▶ **Task objective**
Each line in the records below, from the one that contains "This pokerbot plays" to the one that contains "구현이 어렵기 때문에 그냥 외우자.", should be reproduced exactly, the first and last included.

[Data for analysis Boundary: Start]

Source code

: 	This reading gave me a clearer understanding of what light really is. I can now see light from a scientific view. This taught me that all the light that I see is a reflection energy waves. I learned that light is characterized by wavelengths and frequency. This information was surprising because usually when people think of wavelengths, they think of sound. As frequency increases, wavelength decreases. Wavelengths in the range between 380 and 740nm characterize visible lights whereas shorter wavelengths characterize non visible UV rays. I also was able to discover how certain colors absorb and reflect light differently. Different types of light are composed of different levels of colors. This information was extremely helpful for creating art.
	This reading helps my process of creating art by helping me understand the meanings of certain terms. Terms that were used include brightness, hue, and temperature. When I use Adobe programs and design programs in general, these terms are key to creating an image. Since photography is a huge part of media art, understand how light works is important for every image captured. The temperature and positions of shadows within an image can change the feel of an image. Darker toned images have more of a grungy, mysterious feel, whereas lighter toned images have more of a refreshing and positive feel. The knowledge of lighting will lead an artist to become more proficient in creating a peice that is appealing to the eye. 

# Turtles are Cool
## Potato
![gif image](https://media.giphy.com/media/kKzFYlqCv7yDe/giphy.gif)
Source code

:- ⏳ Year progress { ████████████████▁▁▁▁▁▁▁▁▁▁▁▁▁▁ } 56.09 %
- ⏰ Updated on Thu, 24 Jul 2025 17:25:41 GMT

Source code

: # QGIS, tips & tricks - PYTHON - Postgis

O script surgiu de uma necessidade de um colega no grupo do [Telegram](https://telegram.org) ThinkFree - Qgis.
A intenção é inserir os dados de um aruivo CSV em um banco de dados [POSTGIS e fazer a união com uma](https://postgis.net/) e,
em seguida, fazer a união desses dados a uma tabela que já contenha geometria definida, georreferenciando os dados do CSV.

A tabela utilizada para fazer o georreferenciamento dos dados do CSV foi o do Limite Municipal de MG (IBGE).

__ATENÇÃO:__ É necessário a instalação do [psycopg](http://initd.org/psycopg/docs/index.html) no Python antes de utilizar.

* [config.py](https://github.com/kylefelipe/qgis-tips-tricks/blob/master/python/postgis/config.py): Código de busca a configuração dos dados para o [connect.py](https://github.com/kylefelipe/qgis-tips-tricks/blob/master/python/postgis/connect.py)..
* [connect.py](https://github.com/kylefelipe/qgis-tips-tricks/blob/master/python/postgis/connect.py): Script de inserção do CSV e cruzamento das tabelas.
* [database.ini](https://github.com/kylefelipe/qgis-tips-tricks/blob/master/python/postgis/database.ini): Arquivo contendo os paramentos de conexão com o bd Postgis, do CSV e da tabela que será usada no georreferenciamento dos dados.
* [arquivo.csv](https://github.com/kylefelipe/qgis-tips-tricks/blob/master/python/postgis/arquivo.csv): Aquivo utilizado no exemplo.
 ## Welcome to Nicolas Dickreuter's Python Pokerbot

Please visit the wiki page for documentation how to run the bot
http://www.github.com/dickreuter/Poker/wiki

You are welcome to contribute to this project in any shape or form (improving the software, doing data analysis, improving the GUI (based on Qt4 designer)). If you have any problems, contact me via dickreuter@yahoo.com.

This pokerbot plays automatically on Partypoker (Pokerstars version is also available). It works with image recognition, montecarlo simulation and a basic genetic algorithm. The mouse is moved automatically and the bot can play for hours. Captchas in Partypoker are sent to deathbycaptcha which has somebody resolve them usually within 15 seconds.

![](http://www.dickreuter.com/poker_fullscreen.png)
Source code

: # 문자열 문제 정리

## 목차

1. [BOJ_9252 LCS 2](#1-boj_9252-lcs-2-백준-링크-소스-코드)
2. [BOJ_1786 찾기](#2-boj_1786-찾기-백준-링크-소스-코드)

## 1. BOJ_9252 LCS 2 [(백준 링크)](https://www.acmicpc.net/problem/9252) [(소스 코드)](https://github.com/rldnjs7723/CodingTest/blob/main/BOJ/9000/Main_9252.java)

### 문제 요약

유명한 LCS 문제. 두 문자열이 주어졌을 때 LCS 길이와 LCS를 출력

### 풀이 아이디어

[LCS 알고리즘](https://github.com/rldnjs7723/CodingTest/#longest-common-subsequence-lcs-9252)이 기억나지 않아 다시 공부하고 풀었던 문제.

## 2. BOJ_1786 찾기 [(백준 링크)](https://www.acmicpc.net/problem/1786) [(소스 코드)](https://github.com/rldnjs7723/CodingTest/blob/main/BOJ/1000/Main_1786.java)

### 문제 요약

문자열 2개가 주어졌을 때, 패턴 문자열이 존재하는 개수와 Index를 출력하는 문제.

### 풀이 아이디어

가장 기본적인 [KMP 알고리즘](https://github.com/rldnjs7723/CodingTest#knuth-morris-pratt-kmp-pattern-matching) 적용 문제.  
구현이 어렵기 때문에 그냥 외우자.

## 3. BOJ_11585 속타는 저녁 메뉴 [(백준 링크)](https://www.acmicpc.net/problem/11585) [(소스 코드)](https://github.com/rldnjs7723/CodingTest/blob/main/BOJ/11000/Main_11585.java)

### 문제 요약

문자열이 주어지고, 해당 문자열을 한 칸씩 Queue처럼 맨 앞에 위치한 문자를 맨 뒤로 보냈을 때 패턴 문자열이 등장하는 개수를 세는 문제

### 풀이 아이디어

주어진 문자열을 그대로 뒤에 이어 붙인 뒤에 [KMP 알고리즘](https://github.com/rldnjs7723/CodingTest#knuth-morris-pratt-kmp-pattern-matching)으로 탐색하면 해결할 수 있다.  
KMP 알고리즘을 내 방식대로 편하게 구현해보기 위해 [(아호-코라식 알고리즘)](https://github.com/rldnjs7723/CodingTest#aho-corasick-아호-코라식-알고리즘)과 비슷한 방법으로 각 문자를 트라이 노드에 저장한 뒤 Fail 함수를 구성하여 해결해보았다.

[Data for analysis Boundary: End]

▶ **Solution to the problem**
This pokerbot plays automatically on Partypoker (Pokerstars version is also available). It works with image recognition, montecarlo simulation and a basic genetic algorithm. The mouse is moved automatically and the bot can play for hours. Captchas in Partypoker are sent to deathbycaptcha which has somebody resolve them usually within 15 seconds.

![](http://www.dickreuter.com/poker_fullscreen.png)
Source code

: # 문자열 문제 정리

## 목차

1. [BOJ_9252 LCS 2](#1-boj_9252-lcs-2-백준-링크-소스-코드)
2. [BOJ_1786 찾기](#2-boj_1786-찾기-백준-링크-소스-코드)

## 1. BOJ_9252 LCS 2 [(백준 링크)](https://www.acmicpc.net/problem/9252) [(소스 코드)](https://github.com/rldnjs7723/CodingTest/blob/main/BOJ/9000/Main_9252.java)

### 문제 요약

유명한 LCS 문제. 두 문자열이 주어졌을 때 LCS 길이와 LCS를 출력

### 풀이 아이디어

[LCS 알고리즘](https://github.com/rldnjs7723/CodingTest/#longest-common-subsequence-lcs-9252)이 기억나지 않아 다시 공부하고 풀었던 문제.

## 2. BOJ_1786 찾기 [(백준 링크)](https://www.acmicpc.net/problem/1786) [(소스 코드)](https://github.com/rldnjs7723/CodingTest/blob/main/BOJ/1000/Main_1786.java)

### 문제 요약

문자열 2개가 주어졌을 때, 패턴 문자열이 존재하는 개수와 Index를 출력하는 문제.

### 풀이 아이디어

가장 기본적인 [KMP 알고리즘](https://github.com/rldnjs7723/CodingTest#knuth-morris-pratt-kmp-pattern-matching) 적용 문제.  
구현이 어렵기 때문에 그냥 외우자.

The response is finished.